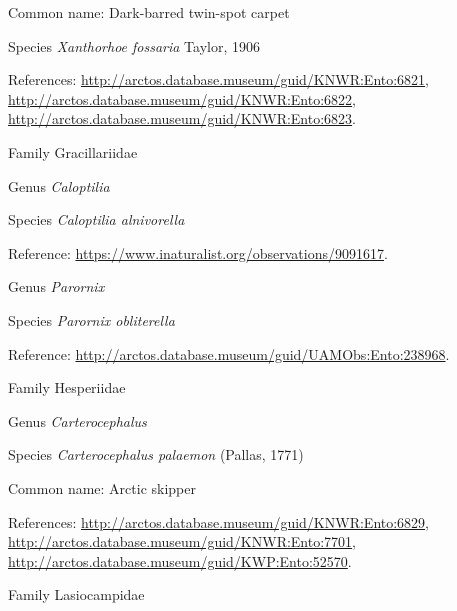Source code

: \documentclass[9pt, article]{memoir}
\begin{document}
\begin{multicols}{2}
Common name: Dark-barred twin-spot carpet

\vspace{6pt}\noindent\hspace{36pt}Species \textit{Xanthorhoe fossaria} Taylor, 1906


References: 
\url{http://arctos.database.museum/guid/KNWR:Ento:6821}, 
\url{http://arctos.database.museum/guid/KNWR:Ento:6822}, 
\url{http://arctos.database.museum/guid/KNWR:Ento:6823}.

\vspace{6pt}\noindent\hspace{24pt}Family Gracillariidae


\vspace{6pt}\noindent\hspace{30pt}Genus \textit{Caloptilia}


\vspace{6pt}\noindent\hspace{36pt}Species \textit{Caloptilia alnivorella}


Reference: 
\url{https://www.inaturalist.org/observations/9091617}.

\vspace{6pt}\noindent\hspace{30pt}Genus \textit{Parornix}


\vspace{6pt}\noindent\hspace{36pt}Species \textit{Parornix obliterella}


Reference: 
\url{http://arctos.database.museum/guid/UAMObs:Ento:238968}.

\vspace{6pt}\noindent\hspace{24pt}Family Hesperiidae


\vspace{6pt}\noindent\hspace{30pt}Genus \textit{Carterocephalus}


\vspace{6pt}\noindent\hspace{36pt}Species \textit{Carterocephalus palaemon} (Pallas, 1771)


Common name: Arctic skipper

References: 
\url{http://arctos.database.museum/guid/KNWR:Ento:6829}, 
\url{http://arctos.database.museum/guid/KNWR:Ento:7701}, 
\url{http://arctos.database.museum/guid/KWP:Ento:52570}.

\vspace{6pt}\noindent\hspace{24pt}Family Lasiocampidae



\end{multicols}
\end{document}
********
> WHAT TO DO
Working from the entries above, find every line in which the word "museum" occurs and copy it.

> EXPECTED OUTPUT
\url{http://arctos.database.museum/guid/KNWR:Ento:6821}, 
\url{http://arctos.database.museum/guid/KNWR:Ento:6822}, 
\url{http://arctos.database.museum/guid/KNWR:Ento:6823}.
\url{http://arctos.database.museum/guid/UAMObs:Ento:238968}.
\url{http://arctos.database.museum/guid/KNWR:Ento:6829}, 
\url{http://arctos.database.museum/guid/KNWR:Ento:7701}, 
\url{http://arctos.database.museum/guid/KWP:Ento:52570}.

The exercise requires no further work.